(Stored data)
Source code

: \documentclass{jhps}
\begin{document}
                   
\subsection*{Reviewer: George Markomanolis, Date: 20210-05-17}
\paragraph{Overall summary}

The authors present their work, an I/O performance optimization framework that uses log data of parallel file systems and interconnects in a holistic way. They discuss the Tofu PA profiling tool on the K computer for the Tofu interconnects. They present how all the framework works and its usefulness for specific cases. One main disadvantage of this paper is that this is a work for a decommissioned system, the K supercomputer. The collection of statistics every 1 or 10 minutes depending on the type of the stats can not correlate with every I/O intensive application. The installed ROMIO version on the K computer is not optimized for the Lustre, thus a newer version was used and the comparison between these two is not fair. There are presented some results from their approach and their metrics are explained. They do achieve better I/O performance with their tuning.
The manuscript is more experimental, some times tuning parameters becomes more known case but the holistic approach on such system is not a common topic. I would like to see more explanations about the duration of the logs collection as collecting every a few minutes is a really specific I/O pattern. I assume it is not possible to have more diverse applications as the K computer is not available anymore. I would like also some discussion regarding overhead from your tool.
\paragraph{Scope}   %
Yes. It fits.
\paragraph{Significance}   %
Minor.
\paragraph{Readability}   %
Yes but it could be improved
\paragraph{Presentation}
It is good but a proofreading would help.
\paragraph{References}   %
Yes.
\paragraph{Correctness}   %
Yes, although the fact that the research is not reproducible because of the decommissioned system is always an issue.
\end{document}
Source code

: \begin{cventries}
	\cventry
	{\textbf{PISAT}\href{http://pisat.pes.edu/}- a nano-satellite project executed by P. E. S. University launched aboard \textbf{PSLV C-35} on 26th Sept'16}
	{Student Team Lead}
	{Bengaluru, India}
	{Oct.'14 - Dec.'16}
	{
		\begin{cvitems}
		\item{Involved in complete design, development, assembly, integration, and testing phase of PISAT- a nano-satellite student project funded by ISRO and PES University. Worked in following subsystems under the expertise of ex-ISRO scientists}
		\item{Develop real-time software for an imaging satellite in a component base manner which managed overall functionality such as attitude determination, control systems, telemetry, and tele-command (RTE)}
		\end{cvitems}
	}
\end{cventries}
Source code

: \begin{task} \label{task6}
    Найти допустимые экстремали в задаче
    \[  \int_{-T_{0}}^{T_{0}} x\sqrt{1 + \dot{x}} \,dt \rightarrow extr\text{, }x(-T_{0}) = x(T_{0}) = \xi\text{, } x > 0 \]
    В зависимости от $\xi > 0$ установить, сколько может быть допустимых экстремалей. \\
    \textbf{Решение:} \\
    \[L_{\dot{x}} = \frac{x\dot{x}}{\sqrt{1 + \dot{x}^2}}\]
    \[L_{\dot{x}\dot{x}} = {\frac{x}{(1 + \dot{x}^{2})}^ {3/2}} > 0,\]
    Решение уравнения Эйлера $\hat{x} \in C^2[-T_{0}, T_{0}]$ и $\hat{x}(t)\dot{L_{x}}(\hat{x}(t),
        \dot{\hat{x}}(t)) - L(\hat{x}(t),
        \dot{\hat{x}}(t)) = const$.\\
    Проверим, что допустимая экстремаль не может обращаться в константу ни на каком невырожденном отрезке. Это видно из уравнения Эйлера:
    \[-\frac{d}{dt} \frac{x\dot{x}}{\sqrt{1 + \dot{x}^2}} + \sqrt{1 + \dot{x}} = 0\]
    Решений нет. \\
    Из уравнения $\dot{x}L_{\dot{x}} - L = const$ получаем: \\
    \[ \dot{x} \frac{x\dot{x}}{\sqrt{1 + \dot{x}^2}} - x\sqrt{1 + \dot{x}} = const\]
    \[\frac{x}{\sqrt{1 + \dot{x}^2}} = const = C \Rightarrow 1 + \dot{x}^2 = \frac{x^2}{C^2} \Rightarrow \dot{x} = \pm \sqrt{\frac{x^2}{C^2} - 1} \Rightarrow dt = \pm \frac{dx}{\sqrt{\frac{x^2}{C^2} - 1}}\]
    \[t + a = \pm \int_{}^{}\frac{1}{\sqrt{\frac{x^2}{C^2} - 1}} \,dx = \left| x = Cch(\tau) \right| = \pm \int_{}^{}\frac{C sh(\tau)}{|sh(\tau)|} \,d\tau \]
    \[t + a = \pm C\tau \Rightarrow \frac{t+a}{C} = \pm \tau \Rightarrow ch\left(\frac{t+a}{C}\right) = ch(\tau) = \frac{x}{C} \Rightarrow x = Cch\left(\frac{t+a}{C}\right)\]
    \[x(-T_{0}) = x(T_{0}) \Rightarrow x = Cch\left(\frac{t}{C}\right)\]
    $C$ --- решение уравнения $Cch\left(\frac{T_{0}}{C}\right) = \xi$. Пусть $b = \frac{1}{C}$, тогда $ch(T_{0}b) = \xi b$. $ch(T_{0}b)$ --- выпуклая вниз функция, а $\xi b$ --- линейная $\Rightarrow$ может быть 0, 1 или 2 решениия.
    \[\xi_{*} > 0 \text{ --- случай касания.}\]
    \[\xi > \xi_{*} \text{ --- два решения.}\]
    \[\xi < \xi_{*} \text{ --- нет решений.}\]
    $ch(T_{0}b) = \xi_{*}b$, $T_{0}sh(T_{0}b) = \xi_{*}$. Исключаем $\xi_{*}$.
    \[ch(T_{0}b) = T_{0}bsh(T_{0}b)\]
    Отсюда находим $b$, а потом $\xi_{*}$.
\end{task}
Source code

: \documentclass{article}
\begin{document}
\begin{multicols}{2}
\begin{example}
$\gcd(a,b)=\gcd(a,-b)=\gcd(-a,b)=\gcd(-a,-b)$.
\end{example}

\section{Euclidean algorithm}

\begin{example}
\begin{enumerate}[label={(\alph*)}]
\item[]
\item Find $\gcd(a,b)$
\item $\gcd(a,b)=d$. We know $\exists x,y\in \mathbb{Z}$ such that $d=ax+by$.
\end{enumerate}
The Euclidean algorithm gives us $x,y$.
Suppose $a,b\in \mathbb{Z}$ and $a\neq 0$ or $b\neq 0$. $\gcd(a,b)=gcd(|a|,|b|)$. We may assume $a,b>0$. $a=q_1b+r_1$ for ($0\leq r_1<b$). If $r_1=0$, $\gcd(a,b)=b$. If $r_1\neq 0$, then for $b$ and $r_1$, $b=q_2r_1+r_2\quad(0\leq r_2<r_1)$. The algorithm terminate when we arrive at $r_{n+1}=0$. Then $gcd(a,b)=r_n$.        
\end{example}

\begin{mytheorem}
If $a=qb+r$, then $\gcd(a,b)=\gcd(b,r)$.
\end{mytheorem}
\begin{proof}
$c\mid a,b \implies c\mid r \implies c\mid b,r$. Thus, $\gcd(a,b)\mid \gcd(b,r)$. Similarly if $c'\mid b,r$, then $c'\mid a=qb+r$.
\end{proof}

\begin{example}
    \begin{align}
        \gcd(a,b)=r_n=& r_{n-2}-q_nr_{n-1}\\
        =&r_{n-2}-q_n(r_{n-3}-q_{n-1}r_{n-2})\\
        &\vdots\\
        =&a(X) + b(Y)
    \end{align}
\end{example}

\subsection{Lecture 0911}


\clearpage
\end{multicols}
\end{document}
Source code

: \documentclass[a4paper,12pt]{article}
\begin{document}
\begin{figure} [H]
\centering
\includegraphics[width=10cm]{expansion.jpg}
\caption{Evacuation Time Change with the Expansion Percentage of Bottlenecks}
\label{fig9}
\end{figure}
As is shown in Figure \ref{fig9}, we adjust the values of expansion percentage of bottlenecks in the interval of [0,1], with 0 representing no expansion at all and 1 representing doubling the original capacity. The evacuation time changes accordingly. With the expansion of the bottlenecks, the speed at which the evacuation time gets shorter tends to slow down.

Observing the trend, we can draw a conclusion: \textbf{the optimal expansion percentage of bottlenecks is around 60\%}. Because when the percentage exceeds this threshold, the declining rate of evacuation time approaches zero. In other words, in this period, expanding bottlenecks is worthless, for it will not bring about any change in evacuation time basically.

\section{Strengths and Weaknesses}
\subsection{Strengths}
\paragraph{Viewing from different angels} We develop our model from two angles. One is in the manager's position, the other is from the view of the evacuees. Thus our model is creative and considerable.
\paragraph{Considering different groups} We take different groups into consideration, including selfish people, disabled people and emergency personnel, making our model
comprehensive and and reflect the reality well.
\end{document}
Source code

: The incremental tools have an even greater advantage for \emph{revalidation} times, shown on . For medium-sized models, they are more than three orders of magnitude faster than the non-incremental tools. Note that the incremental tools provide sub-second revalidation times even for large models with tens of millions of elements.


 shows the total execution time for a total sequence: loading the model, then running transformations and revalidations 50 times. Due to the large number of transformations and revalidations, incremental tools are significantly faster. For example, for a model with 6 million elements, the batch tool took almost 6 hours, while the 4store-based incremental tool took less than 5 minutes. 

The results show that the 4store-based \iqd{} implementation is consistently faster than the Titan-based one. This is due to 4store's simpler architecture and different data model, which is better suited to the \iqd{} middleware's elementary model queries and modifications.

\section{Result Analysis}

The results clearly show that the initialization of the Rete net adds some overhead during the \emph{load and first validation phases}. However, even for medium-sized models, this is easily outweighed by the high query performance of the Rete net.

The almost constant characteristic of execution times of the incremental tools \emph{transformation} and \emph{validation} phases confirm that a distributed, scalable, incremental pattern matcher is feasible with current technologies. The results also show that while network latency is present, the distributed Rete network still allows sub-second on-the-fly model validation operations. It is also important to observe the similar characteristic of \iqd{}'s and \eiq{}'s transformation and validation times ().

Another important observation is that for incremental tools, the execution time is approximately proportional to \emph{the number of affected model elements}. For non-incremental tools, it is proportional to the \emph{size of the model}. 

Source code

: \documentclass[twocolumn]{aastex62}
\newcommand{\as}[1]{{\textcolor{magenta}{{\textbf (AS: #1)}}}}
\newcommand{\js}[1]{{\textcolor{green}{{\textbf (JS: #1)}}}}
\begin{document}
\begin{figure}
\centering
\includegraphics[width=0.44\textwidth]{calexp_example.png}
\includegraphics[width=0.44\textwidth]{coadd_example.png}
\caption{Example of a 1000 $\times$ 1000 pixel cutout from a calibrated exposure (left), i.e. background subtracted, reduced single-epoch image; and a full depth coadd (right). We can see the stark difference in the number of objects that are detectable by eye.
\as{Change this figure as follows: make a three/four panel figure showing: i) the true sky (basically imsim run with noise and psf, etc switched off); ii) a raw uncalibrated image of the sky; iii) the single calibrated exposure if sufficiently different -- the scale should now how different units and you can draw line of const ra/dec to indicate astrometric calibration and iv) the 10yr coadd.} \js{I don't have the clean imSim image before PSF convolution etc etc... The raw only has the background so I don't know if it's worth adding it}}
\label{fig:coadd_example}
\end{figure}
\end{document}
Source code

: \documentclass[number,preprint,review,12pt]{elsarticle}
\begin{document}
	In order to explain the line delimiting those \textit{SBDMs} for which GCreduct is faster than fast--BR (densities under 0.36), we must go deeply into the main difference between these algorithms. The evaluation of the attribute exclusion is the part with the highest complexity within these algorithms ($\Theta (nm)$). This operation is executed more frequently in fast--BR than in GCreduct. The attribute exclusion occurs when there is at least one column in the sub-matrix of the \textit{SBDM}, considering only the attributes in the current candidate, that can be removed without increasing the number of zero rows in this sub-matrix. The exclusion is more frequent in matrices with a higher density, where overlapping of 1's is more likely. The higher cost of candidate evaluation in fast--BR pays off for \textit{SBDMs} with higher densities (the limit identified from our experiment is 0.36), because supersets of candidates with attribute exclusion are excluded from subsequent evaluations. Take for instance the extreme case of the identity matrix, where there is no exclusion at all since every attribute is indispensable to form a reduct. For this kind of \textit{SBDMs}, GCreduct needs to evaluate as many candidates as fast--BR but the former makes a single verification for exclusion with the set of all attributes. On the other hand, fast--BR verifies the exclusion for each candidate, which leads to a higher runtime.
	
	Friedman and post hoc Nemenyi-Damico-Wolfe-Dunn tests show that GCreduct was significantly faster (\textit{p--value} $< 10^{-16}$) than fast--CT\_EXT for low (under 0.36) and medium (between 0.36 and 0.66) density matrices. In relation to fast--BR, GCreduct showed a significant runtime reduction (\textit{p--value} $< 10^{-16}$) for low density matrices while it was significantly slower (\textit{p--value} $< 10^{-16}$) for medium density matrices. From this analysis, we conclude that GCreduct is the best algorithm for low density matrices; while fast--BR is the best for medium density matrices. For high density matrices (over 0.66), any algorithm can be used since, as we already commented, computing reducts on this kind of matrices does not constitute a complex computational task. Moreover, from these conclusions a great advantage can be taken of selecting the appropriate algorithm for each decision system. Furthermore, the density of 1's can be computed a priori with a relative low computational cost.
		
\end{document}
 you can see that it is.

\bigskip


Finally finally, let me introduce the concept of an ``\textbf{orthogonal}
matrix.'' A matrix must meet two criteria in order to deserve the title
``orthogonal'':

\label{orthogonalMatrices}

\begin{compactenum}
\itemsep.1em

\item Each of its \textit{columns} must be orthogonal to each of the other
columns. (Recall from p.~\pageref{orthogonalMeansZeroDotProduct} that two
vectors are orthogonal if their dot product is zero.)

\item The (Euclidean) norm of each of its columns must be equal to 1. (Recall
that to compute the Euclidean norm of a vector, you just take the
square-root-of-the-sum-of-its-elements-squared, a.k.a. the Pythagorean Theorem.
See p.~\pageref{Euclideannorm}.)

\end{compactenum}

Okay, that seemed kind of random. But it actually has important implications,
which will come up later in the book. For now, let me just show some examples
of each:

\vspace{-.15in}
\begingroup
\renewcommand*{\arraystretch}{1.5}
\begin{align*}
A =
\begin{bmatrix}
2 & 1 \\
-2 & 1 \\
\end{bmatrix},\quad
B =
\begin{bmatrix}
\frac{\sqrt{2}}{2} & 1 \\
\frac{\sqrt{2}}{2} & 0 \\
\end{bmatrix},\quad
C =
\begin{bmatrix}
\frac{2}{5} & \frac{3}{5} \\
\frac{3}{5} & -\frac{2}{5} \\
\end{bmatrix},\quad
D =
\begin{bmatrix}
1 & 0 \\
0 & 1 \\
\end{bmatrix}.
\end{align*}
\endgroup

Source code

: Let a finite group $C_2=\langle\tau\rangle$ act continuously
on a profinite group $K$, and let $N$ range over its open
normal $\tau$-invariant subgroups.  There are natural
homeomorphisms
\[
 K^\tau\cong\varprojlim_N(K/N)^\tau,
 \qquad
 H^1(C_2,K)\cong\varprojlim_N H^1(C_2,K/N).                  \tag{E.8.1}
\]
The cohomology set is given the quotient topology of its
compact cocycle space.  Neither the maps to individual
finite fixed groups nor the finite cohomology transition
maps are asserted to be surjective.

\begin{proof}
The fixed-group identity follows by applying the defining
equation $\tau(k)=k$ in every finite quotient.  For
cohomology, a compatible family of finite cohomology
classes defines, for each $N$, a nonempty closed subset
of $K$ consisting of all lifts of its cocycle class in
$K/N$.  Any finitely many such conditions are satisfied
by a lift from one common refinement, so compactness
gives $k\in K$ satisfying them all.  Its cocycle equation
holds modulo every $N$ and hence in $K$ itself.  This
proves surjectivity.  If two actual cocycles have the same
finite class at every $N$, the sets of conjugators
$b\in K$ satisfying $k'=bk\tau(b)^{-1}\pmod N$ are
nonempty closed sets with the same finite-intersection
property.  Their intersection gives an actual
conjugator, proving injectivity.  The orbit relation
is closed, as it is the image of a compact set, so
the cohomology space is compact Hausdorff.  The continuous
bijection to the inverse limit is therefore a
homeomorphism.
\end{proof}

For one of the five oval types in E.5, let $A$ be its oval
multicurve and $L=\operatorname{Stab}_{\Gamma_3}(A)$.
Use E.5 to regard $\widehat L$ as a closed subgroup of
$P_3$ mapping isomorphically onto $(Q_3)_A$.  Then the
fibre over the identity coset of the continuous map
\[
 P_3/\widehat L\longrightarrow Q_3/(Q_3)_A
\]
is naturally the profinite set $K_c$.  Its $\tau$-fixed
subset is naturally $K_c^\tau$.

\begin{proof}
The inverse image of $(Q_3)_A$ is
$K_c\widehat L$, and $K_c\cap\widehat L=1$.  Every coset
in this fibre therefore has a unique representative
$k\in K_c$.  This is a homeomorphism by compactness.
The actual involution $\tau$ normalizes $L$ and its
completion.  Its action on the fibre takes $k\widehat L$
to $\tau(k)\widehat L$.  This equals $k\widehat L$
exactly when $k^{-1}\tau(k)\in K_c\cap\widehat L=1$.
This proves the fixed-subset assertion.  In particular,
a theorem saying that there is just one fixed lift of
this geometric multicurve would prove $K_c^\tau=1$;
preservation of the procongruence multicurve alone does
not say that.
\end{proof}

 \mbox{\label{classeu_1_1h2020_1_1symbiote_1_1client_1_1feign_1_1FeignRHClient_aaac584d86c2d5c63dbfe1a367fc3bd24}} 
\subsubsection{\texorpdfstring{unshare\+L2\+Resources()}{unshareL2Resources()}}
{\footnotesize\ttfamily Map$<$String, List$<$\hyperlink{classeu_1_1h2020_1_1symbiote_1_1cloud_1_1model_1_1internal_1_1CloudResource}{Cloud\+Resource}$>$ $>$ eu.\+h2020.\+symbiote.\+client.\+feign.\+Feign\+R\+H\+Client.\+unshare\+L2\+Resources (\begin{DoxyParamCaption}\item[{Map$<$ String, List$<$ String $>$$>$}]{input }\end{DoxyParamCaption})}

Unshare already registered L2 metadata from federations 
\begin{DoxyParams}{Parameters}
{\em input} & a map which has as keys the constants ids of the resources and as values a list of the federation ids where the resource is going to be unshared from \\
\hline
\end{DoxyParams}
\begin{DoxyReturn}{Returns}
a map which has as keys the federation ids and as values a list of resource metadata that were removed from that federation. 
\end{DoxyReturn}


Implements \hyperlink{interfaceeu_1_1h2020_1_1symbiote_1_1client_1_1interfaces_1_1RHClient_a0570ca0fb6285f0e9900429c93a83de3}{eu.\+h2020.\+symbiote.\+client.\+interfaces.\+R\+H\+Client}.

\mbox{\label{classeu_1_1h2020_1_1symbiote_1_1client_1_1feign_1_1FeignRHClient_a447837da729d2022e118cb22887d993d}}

[PROBLEM STATEMENT] Return, word for word, every line from the top of the entries down to the line that holds "a nano-satellite project", both included.

[RESPONSE AREA]
Source code

: \documentclass{jhps}
\begin{document}
                   
\subsection*{Reviewer: George Markomanolis, Date: 20210-05-17}
\paragraph{Overall summary}

The authors present their work, an I/O performance optimization framework that uses log data of parallel file systems and interconnects in a holistic way. They discuss the Tofu PA profiling tool on the K computer for the Tofu interconnects. They present how all the framework works and its usefulness for specific cases. One main disadvantage of this paper is that this is a work for a decommissioned system, the K supercomputer. The collection of statistics every 1 or 10 minutes depending on the type of the stats can not correlate with every I/O intensive application. The installed ROMIO version on the K computer is not optimized for the Lustre, thus a newer version was used and the comparison between these two is not fair. There are presented some results from their approach and their metrics are explained. They do achieve better I/O performance with their tuning.
The manuscript is more experimental, some times tuning parameters becomes more known case but the holistic approach on such system is not a common topic. I would like to see more explanations about the duration of the logs collection as collecting every a few minutes is a really specific I/O pattern. I assume it is not possible to have more diverse applications as the K computer is not available anymore. I would like also some discussion regarding overhead from your tool.
\paragraph{Scope}   %
Yes. It fits.
\paragraph{Significance}   %
Minor.
\paragraph{Readability}   %
Yes but it could be improved
\paragraph{Presentation}
It is good but a proofreading would help.
\paragraph{References}   %
Yes.
\paragraph{Correctness}   %
Yes, although the fact that the research is not reproducible because of the decommissioned system is always an issue.
\end{document}
Source code

: \begin{cventries}
	\cventry
	{\textbf{PISAT}\href{http://pisat.pes.edu/}- a nano-satellite project executed by P. E. S. University launched aboard \textbf{PSLV C-35} on 26th Sept'16}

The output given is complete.